Van Full of Pakistans is the only studio album by American hip hop group Y'all So Stupid. It was released in 1993 via Rowdy Records. The recording sessions took place at DARP Studios, Doppler Studios, and Bosstown Recording Studios, in Atlanta. The album was produced by member Spearhead X, who plays the narrating prank caller on every skit, Da King & I, Sylvan Sargeant, co-producers the Soul Merchants, with Dallas Austin serving as executive producer.

The album's title track peaked at No. 23 on the Bubbling Under R&B/Hip-Hop Songs chart. Chris Applebaum directed the music video for Little Caesar Productions.

==Background and reception==

The group was formed in 1991 when rapper H2O moved from Brooklyn to Atlanta, where he met members Unkle Buk, Sha Boogie, Spearhead X, and Logic. They were signed to Rowdy Records in late 1992. Roni Sarig, in Third Coast: Outkast, Timbaland, and How Hip-hop Became a Southern Thing, called the album "a less political, more fun-loving take on the upwardly mobile alt-rap being created by Arrested Development."

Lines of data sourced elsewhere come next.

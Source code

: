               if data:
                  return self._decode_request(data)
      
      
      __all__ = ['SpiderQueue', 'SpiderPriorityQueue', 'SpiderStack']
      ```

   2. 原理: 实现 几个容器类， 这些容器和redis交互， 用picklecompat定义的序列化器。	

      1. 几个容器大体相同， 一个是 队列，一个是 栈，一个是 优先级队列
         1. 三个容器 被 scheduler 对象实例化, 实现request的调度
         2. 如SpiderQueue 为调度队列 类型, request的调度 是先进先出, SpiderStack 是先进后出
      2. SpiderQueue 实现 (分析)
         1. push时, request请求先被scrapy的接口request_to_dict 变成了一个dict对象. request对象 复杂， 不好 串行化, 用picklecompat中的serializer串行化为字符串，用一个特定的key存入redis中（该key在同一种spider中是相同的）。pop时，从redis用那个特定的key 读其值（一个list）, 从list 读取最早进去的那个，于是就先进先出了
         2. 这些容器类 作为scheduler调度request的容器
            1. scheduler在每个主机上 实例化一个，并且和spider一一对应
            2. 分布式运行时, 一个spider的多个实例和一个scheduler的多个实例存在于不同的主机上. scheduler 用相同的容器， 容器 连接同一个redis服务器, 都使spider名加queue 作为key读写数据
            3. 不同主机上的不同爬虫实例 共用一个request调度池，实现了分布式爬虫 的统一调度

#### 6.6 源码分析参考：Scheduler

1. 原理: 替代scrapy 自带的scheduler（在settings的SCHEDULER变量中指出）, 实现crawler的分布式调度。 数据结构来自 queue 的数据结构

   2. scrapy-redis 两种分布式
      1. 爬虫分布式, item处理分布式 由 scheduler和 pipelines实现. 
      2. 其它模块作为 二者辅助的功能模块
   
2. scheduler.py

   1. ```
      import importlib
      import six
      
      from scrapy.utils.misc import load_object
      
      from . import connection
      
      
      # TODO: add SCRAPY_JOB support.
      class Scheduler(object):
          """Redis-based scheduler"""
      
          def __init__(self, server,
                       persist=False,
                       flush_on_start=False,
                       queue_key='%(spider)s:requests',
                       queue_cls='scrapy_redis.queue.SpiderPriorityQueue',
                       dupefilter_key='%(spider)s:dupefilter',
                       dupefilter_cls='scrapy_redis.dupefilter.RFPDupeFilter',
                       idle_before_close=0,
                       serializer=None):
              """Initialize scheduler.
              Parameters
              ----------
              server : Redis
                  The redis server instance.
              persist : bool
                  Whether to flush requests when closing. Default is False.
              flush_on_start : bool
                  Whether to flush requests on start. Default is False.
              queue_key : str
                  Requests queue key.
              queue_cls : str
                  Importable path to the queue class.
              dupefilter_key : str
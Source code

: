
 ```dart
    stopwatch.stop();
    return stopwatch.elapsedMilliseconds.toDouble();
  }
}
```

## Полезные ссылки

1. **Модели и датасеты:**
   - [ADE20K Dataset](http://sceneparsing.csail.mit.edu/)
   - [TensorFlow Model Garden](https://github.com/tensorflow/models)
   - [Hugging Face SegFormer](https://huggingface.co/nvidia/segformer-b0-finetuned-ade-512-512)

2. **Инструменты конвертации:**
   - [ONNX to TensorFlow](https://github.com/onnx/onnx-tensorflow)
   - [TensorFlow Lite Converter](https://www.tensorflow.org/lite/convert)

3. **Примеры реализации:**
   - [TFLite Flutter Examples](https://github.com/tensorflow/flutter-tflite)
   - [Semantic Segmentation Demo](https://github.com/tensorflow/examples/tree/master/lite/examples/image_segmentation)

The title track was ranked No. 96 on Complexs list of "The 100 Best Hip-Hop One Hit Wonders," in 2012. LA Weekly included the album on its list of "The 5 Best Summer Rap Albums You've Probably Never Heard." Fact, in its article on the most overlooked hip hop albums of the 1990s, wrote: "This is a rap album that was widely rediscovered in the early 2000s and began changing hands for impressive sums, perhaps because it’s a perfect teleportation device to a period when the music was about having fun and experimenting."

Professional ratings
Review scores
| Source | Rating |
| AllMusic | Star |
| Robert Christgau | (neither) |
| Spin | (mixed) |

==Track listing==

- Sample credits
- Track 1 contains samples from "Hard Times" written by Curtis Mayfield and "Swahili" performed by Clark Terry.
- Track 2 contains samples from "I Can Hear You Calling" written by Pentti Glan, Roy Kenner, Hugh Sullivan & Domenic Troiano, "All For One" written by Lorenzo DeChalus, Derek Murphy & Maxwell Dixon, "Scenario" written by James P. Jackson, Trevor Smith, Bryan Higgins, Jonathan Davis, Ali Shaheed Muhammad, Malik Taylor, Sheldon Scott & Troy Anthony Hall, and "Scratch" written by Ike Turner.
- Track 4 contains samples from "Mosadi" written by Wayne Henderson and performed by the Crusaders.
- Track 6 contains samples from "Azule Serape" written by Victor Feldman and "Punks Jump Up to Get Beat Down" written by Brand Nubian.
- Track 8 contains samples from "Tables Turned" written by Guy Draper and performed by the Unifics.
- Track 10 contains samples from "Fairchild" written by Allen Toussaint and performed by Willie West.
- Track 12 contains samples from "The Thing" written by Joe Sample.
- Track 13 contains samples from "Textures" written by Herbie Hancock.
- Track 15 contains samples from "Far Away Lands" written by Jimmy Heath.
- Track 17 contains samples from "Jumping the Blues" written by Jimmy McGriff.
- Track 19 contains samples from "High Noon" written by Dimitri Tiomkin & Ned Washington and "Synthetic Substitution" written by Herb Rooney.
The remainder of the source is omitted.